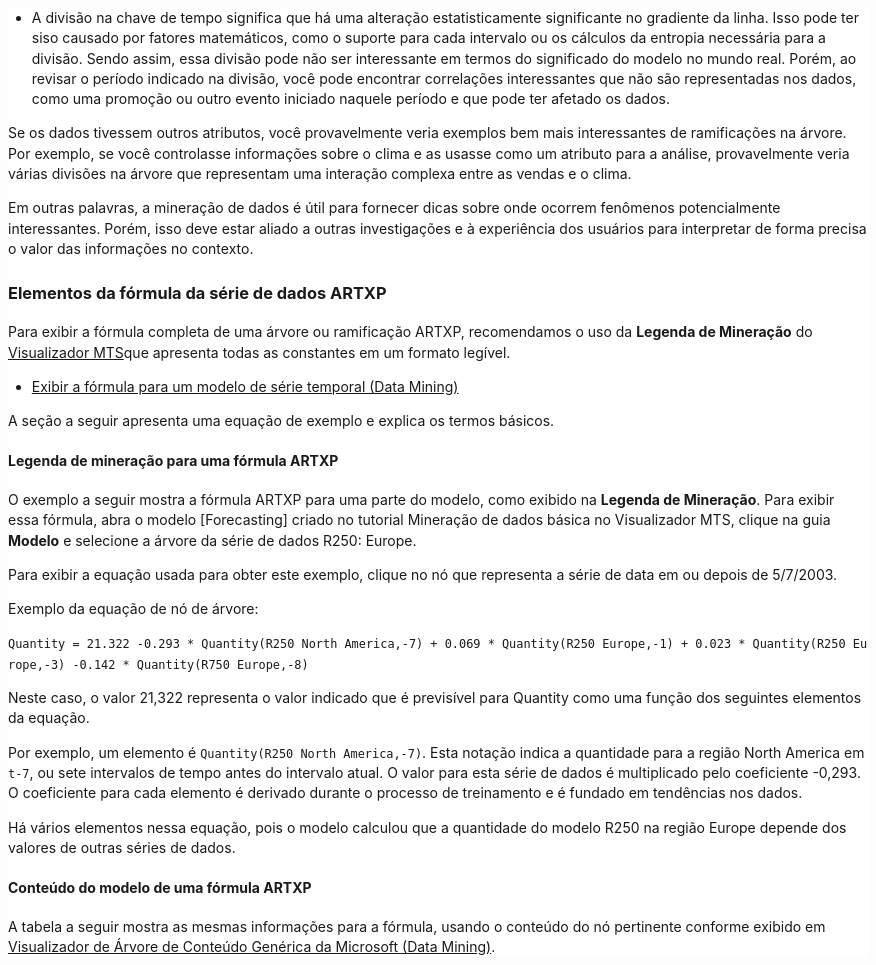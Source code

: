 -   A divisão na chave de tempo significa que há uma alteração estatisticamente significante no gradiente da linha. Isso pode ter siso causado por fatores matemáticos, como o suporte para cada intervalo ou os cálculos da entropia necessária para a divisão. Sendo assim, essa divisão pode não ser interessante em termos do significado do modelo no mundo real. Porém, ao revisar o período indicado na divisão, você pode encontrar correlações interessantes que não são representadas nos dados, como uma promoção ou outro evento iniciado naquele período e que pode ter afetado os dados.  
  
 Se os dados tivessem outros atributos, você provavelmente veria exemplos bem mais interessantes de ramificações na árvore. Por exemplo, se você controlasse informações sobre o clima e as usasse como um atributo para a análise, provavelmente veria várias divisões na árvore que representam uma interação complexa entre as vendas e o clima.  
  
 Em outras palavras, a mineração de dados é útil para fornecer dicas sobre onde ocorrem fenômenos potencialmente interessantes. Porém, isso deve estar aliado a outras investigações e à experiência dos usuários para interpretar de forma precisa o valor das informações no contexto.  
  
### <a name="elements-of-the-artxp-time-series-formula"></a>Elementos da fórmula da série de dados ARTXP  
 Para exibir a fórmula completa de uma árvore ou ramificação ARTXP, recomendamos o uso da **Legenda de Mineração** do [Visualizador MTS](../../analysis-services/data-mining/browse-a-model-using-the-microsoft-time-series-viewer.md)que apresenta todas as constantes em um formato legível.  
  
-   [Exibir a fórmula para um modelo de série temporal &#40;Data Mining&#41;](../../analysis-services/data-mining/view-the-formula-for-a-time-series-model-data-mining.md)  
  
 A seção a seguir apresenta uma equação de exemplo e explica os termos básicos.  
  
#### <a name="mining-legend-for-an-artxp-formula"></a>Legenda de mineração para uma fórmula ARTXP  
 O exemplo a seguir mostra a fórmula ARTXP para uma parte do modelo, como exibido na **Legenda de Mineração**. Para exibir essa fórmula, abra o modelo [Forecasting] criado no tutorial Mineração de dados básica no Visualizador MTS, clique na guia **Modelo** e selecione a árvore da série de dados R250: Europe.  
  
 Para exibir a equação usada para obter este exemplo, clique no nó que representa a série de data em ou depois de 5/7/2003.  
  
 Exemplo da equação de nó de árvore:  
  
 `Quantity = 21.322 -0.293 * Quantity(R250 North America,-7) + 0.069 * Quantity(R250 Europe,-1) + 0.023 * Quantity(R250 Europe,-3) -0.142 * Quantity(R750 Europe,-8)`  
  
 Neste caso, o valor 21,322 representa o valor indicado que é previsível para Quantity como uma função dos seguintes elementos da equação.  
  
 Por exemplo, um elemento é `Quantity(R250 North America,-7)`. Esta notação indica a quantidade para a região North America em `t-7`, ou sete intervalos de tempo antes do intervalo atual. O valor para esta série de dados é multiplicado pelo coeficiente -0,293. O coeficiente para cada elemento é derivado durante o processo de treinamento e é fundado em tendências nos dados.  
  
 Há vários elementos nessa equação, pois o modelo calculou que a quantidade do modelo R250 na região Europe depende dos valores de outras séries de dados.  
  
#### <a name="model-content-for-an-artxp-formula"></a>Conteúdo do modelo de uma fórmula ARTXP  
 A tabela a seguir mostra as mesmas informações para a fórmula, usando o conteúdo do nó pertinente conforme exibido em [Visualizador de Árvore de Conteúdo Genérica da Microsoft &#40;Data Mining&#41;](http://msdn.microsoft.com/library/751b4393-f6fd-48c1-bcef-bdca589ce34c).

_ _ _ _ _ _ _

Look through the entries above and quote exactly the lines from the line with "Em outras palavras, a" to the line with "para uma fórmula ARTXP", counting both of those lines.

◆ **Exercise result**
 Em outras palavras, a mineração de dados é útil para fornecer dicas sobre onde ocorrem fenômenos potencialmente interessantes. Porém, isso deve estar aliado a outras investigações e à experiência dos usuários para interpretar de forma precisa o valor das informações no contexto.  
  
### <a name="elements-of-the-artxp-time-series-formula"></a>Elementos da fórmula da série de dados ARTXP  
 Para exibir a fórmula completa de uma árvore ou ramificação ARTXP, recomendamos o uso da **Legenda de Mineração** do [Visualizador MTS](../../analysis-services/data-mining/browse-a-model-using-the-microsoft-time-series-viewer.md)que apresenta todas as constantes em um formato legível.  
  
-   [Exibir a fórmula para um modelo de série temporal &#40;Data Mining&#41;](../../analysis-services/data-mining/view-the-formula-for-a-time-series-model-data-mining.md)  
  
 A seção a seguir apresenta uma equação de exemplo e explica os termos básicos.  
  
#### <a name="mining-legend-for-an-artxp-formula"></a>Legenda de mineração para uma fórmula ARTXP  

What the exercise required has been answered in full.